As part of their ongoing series of events, WHW is hosting the Purple Walk on Oct. 22, at 5:30 p.m. They invite the UC community to show up in purple and walk a mile around UC's campus. The walk will begin at Mews Garden by the Steger Student Life Center.
"The goal is to have as many UC community members as possible show up in Purple and walk a mile around UC's campus to show that we do not stand for Domestic Violence and we are coming together to show support for those affected," said Miller. "After the walk, we will end with a Candlelight Vigil."
The purpose of the mile is to be a time of reflection for participants. The mile allows for quiet acknowledgment and shows a strong sense of visual solidarity for commitment to ending this social justice issue. At the Candlelight Vigil, participants will have a moment of silence followed by a poetry reading.
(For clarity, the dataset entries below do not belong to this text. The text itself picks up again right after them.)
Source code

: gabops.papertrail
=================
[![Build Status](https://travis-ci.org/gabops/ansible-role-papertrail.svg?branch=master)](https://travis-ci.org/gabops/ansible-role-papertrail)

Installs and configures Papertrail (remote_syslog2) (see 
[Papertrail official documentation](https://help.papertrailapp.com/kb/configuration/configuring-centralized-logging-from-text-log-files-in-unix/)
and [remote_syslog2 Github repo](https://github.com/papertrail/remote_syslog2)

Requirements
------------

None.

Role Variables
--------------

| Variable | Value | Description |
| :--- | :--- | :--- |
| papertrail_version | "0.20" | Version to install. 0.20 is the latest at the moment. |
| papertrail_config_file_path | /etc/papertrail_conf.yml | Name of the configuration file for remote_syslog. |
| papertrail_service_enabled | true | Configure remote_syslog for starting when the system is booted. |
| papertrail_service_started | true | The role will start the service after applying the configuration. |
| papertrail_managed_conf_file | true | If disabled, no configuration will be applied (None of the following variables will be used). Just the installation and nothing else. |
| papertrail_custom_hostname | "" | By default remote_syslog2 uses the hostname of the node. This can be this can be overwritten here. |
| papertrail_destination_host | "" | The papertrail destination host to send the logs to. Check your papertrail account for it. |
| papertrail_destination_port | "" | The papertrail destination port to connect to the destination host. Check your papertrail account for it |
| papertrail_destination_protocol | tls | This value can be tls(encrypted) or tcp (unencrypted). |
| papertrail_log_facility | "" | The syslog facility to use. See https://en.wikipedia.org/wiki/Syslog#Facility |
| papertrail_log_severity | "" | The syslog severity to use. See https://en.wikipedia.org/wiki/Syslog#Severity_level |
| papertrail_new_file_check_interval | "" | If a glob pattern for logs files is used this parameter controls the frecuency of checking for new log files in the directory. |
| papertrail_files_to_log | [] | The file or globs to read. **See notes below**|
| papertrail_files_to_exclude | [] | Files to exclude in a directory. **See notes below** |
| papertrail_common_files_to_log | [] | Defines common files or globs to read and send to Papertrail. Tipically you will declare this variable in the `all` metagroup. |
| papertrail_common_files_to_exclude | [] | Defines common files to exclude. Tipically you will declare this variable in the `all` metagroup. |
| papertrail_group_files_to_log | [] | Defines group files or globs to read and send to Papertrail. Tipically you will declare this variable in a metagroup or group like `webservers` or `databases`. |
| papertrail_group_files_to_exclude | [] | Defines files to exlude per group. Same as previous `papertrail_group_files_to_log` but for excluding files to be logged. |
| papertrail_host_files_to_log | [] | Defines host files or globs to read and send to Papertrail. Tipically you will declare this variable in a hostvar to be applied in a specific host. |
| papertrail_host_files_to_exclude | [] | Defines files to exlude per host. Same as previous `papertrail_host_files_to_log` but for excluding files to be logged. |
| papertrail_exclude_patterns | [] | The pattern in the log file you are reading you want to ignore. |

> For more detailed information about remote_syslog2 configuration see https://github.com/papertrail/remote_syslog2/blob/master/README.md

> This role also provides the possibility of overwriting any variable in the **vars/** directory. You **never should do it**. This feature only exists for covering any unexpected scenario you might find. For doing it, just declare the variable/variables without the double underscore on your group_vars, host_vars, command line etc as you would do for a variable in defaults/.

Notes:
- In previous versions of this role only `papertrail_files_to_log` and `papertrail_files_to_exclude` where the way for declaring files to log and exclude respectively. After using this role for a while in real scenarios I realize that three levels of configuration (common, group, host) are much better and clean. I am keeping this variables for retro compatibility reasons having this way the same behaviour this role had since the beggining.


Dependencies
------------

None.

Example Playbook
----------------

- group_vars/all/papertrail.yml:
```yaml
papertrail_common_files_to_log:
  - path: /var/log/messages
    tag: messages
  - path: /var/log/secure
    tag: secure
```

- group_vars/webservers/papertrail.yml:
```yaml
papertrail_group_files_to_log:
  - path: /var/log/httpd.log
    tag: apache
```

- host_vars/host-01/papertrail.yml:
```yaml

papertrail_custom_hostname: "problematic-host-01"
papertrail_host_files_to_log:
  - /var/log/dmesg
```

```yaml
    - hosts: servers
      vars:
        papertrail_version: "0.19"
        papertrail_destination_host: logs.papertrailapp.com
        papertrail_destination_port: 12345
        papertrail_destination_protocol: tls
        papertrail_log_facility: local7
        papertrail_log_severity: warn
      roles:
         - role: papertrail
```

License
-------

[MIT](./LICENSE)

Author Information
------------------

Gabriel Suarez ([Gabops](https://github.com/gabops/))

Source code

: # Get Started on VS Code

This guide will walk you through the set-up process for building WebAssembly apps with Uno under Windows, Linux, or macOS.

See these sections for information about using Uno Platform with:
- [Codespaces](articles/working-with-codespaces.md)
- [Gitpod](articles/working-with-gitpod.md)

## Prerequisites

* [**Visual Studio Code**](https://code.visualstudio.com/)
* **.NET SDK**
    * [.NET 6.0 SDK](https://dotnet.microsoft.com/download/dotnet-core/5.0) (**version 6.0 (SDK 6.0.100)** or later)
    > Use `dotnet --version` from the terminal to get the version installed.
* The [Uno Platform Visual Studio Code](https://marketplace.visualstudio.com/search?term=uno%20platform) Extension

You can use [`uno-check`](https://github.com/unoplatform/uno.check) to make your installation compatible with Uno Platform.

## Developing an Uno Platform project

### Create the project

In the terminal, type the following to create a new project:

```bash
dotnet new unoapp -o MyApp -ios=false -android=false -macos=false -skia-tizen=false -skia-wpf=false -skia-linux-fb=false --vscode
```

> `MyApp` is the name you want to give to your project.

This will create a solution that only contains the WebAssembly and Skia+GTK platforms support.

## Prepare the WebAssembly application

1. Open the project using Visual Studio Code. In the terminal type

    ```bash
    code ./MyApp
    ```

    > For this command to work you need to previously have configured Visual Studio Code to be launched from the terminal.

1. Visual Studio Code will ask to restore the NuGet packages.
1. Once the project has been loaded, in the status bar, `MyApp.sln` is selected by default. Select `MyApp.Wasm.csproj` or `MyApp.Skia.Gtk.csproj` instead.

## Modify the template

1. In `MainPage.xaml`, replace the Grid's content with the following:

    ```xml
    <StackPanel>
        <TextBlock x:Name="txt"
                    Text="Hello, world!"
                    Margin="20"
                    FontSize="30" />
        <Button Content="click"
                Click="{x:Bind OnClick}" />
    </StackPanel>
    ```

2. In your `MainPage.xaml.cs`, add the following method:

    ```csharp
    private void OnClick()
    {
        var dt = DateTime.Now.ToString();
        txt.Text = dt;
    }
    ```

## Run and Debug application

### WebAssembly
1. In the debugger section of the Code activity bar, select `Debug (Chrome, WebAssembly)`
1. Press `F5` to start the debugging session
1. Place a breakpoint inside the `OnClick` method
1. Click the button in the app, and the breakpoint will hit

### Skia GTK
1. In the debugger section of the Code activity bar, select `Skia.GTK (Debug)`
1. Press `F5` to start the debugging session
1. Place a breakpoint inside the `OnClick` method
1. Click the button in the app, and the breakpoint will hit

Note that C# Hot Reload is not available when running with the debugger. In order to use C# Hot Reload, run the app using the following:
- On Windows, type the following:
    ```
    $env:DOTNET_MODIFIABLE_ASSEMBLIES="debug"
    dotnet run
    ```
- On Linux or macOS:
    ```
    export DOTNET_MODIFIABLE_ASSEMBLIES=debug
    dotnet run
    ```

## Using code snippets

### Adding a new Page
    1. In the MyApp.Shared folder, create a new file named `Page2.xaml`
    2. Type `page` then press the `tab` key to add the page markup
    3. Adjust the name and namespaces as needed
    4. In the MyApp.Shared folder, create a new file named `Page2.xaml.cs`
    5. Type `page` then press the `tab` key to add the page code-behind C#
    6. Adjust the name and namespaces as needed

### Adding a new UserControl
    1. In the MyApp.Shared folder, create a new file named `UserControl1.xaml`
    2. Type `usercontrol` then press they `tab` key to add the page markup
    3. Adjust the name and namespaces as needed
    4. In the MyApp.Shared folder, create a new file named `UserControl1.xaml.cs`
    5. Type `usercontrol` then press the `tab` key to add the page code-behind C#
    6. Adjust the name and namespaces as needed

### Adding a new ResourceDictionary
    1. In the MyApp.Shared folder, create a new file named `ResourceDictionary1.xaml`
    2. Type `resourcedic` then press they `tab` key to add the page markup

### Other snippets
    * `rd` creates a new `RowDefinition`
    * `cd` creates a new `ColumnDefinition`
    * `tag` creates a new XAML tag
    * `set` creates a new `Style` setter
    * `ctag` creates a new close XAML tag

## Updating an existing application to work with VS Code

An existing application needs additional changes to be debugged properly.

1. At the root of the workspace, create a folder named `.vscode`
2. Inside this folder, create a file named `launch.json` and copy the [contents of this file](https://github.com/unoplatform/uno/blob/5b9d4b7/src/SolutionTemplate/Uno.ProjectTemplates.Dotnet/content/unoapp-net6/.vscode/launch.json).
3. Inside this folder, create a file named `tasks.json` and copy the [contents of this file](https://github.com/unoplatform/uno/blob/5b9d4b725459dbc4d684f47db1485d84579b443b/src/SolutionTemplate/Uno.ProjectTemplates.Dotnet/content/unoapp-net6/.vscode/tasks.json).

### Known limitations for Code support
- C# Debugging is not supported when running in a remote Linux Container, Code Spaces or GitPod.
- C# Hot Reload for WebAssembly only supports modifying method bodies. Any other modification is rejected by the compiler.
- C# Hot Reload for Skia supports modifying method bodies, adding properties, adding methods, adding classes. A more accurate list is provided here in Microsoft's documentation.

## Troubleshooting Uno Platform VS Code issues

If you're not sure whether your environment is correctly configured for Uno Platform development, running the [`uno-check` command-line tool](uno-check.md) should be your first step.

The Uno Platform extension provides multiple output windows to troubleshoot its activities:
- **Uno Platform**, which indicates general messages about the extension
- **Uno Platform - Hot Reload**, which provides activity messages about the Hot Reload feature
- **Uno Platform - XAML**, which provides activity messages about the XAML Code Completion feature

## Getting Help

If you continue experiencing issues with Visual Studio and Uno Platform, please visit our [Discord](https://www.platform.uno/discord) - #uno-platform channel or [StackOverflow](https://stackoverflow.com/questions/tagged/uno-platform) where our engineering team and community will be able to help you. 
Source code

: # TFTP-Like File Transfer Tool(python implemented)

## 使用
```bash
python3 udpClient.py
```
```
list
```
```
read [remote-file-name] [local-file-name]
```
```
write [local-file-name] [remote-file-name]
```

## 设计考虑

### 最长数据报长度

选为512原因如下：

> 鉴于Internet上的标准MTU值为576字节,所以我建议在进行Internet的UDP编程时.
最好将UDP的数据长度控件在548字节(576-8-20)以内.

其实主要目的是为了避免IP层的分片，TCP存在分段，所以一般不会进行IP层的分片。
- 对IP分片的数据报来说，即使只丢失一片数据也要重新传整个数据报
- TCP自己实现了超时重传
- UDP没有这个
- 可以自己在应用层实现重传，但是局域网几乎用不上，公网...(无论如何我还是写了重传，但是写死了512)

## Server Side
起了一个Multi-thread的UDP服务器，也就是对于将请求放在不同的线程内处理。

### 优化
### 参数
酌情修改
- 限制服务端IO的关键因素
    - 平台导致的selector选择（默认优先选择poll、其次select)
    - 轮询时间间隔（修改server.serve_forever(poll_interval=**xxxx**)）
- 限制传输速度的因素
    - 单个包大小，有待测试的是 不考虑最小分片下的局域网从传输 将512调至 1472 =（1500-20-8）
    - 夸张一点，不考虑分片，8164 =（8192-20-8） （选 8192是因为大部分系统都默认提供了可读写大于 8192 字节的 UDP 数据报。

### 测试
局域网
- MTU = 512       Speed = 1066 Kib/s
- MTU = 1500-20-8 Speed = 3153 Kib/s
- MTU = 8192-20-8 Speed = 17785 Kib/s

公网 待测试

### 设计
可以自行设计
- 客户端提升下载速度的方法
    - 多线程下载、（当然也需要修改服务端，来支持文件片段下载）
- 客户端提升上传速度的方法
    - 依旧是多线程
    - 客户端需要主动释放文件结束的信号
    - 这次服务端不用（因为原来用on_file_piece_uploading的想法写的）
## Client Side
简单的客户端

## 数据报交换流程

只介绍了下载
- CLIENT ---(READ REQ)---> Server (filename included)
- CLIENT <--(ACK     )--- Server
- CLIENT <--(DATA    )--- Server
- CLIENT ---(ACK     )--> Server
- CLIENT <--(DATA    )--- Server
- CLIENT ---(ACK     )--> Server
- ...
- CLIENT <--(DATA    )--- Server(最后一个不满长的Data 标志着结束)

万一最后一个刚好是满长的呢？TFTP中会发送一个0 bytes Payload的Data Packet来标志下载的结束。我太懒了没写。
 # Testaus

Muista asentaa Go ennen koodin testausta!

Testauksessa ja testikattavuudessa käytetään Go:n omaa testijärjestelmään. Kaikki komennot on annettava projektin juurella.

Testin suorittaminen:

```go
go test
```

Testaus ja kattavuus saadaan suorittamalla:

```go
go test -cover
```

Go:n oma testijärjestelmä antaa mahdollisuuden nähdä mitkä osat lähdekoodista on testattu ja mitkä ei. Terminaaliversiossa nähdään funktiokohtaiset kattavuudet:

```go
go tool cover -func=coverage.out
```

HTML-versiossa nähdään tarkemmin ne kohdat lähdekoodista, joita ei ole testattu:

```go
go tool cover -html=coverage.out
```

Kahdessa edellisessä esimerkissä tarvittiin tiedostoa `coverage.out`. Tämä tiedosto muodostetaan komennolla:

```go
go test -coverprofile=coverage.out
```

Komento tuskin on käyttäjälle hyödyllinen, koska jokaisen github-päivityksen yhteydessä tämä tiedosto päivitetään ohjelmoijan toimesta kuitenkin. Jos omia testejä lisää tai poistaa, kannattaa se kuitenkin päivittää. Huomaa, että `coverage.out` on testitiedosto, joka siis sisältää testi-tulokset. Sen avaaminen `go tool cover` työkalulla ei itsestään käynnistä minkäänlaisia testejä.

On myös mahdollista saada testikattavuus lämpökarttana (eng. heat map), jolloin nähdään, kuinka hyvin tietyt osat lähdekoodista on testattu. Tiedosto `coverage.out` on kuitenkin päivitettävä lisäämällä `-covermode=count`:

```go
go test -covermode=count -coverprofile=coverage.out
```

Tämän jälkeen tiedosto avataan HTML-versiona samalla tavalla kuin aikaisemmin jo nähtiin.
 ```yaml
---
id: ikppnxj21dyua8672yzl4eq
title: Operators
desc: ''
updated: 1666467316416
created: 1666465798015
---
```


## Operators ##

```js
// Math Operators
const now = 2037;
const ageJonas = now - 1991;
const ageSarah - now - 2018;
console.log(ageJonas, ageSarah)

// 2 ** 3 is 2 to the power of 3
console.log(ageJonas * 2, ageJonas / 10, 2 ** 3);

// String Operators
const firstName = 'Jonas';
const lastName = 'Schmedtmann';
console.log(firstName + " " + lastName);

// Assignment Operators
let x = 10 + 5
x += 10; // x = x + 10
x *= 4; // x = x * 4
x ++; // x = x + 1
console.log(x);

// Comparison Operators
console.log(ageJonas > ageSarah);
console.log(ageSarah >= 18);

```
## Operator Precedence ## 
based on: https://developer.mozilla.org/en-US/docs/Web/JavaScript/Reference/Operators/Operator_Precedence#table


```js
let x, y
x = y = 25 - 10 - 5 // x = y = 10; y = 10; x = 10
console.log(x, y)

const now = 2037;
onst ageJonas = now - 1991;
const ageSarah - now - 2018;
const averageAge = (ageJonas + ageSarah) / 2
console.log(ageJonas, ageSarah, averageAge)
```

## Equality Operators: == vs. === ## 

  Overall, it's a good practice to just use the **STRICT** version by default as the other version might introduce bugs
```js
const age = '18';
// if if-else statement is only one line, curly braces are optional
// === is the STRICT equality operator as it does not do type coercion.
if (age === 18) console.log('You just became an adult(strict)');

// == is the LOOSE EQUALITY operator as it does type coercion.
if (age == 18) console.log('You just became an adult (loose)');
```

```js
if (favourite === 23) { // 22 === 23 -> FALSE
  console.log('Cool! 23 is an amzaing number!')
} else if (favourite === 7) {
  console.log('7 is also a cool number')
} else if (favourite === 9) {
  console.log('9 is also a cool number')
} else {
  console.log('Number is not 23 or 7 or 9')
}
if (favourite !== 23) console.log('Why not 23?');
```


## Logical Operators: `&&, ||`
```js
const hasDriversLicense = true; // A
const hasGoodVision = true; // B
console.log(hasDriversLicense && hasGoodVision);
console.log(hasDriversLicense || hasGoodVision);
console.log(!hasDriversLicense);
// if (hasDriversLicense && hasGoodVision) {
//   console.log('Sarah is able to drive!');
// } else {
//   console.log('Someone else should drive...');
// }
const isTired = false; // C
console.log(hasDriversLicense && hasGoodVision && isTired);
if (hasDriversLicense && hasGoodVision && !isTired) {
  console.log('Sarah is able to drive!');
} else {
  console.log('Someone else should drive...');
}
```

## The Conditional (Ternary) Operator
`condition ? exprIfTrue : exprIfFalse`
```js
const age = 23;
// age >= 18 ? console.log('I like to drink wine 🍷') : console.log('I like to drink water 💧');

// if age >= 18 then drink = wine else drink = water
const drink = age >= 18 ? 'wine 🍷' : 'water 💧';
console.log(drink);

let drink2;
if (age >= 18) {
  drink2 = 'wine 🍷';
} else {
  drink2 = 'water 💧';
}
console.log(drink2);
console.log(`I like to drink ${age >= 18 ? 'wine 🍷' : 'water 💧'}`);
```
Survivors of domestic violence will then have the opportunity to speak out and share their stories.
"Events like these are meant to be healing, and if a part of one's healing is sharing out to a group of supportive people, we want to provide that environment for them to do so without fear of anything resulting from it," said Miller.
In addition to this walk, WHW has been hosting an ongoing series of events related to domestic violence awareness. These events include their "In Reel Life," where a film will be shown with a discussion about ways the film normalizes problematic gender-based violence behaviors. Other events are the "Wake Up Bearcats'' where WHW provides coffee to students and helps students identify healthy versus unhealthy behaviors in a relationship.
Miller stresses that the most significant way to combat gender-based violence on a college campus is to educate students on how to identify it and provide a safe space to go to receive help once it has been identified. Her role as a campus advocate is to take the beliefs of WHW and tailor them to UC's campus.
Through these events, Miller hopes students learn that domestic violence doesn't just happen in its own sphere, and there are ways the outside community can come together to combat this. She encourages anyone who may be struggling to come to her office at 559 Steger Life Center or use the WHW website to find resources. Though their name says the word women, Miller stresses they can help anyone who needs it.
"We serve all people regardless of gender identity, anyone can be affected by gender-based violence and we are here for everyone," said Miller.
Miller hopes that a large number of UC's community shows up for this walk. The impact of everyone coming together over a prevalent issue is one that is difficult to ignore. Domestic violence awareness isn't something that should only be happening for one month of the year. WHW makes an effort year-round to continue to show the UC community they have a safe place to go should they ever need it.
"We will support [the community] to bring safety back to their emotional, mental, and physical well-being," said Miller.